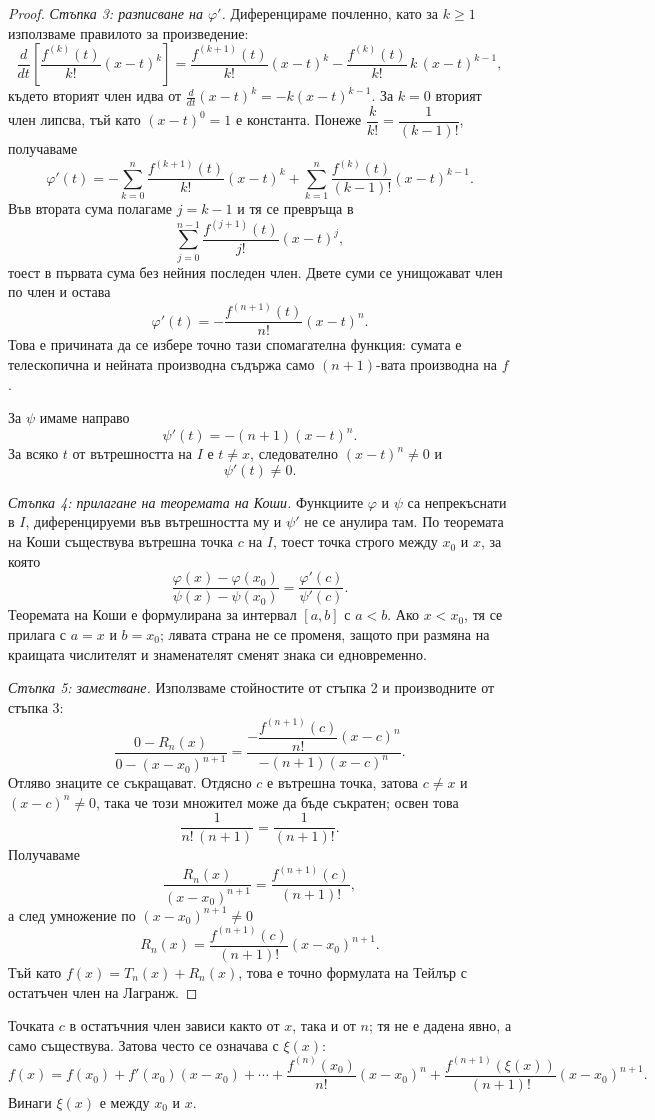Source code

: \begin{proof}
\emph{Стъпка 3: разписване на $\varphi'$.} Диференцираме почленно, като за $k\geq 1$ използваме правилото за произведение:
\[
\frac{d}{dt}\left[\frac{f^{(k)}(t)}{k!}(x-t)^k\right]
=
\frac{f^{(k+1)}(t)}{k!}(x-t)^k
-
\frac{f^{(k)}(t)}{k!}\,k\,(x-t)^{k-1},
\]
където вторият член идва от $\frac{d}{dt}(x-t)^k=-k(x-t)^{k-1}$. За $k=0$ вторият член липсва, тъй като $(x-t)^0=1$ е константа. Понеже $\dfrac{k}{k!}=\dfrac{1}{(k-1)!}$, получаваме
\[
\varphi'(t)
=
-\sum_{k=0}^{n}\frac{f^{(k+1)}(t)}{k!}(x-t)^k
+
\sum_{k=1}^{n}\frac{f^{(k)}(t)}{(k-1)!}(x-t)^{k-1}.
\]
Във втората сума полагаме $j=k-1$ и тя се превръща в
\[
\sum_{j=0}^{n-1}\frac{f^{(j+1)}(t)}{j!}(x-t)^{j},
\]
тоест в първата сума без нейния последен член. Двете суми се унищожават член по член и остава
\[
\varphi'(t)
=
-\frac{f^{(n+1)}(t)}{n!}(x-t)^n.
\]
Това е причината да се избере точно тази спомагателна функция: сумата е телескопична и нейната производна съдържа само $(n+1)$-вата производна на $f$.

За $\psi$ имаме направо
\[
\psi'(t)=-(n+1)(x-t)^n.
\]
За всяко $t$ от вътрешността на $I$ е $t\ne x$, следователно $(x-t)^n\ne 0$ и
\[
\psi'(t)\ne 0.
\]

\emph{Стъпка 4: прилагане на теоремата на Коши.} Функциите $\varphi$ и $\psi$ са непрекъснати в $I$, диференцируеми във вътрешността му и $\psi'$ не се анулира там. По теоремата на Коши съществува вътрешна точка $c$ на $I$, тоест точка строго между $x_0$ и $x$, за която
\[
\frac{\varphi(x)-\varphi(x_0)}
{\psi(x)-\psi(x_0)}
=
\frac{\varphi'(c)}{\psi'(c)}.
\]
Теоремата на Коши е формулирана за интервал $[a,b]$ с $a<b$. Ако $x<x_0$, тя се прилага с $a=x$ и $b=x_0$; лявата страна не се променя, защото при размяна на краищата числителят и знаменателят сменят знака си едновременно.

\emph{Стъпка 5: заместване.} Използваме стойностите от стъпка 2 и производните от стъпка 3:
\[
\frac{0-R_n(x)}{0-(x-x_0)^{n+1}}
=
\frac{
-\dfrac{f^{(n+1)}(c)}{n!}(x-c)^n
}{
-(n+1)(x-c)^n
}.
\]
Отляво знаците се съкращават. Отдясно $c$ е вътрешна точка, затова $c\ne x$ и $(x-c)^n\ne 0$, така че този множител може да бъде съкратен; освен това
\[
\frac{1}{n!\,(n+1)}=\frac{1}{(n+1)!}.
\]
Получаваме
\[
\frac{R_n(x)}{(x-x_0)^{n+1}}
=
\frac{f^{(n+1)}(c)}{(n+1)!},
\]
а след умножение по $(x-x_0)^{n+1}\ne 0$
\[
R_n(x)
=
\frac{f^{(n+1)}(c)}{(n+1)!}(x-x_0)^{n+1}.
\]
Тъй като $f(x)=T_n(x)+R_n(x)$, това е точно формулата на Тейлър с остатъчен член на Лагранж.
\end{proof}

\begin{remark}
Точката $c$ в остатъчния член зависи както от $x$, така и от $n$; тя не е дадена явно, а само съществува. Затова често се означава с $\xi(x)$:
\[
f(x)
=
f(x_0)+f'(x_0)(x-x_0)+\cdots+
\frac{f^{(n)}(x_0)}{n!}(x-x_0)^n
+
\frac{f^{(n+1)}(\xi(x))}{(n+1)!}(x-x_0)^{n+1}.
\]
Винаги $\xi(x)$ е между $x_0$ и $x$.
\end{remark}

++++++++

◆ **WORK TO BE COMPLETED**: Each line that includes the string "само" should be copied from the data.

◆ **ANSWER BOX**:
Това е причината да се избере точно тази спомагателна функция: сумата е телескопична и нейната производна съдържа само $(n+1)$-вата производна на $f$.
Точката $c$ в остатъчния член зависи както от $x$, така и от $n$; тя не е дадена явно, а само съществува. Затова често се означава с $\xi(x)$:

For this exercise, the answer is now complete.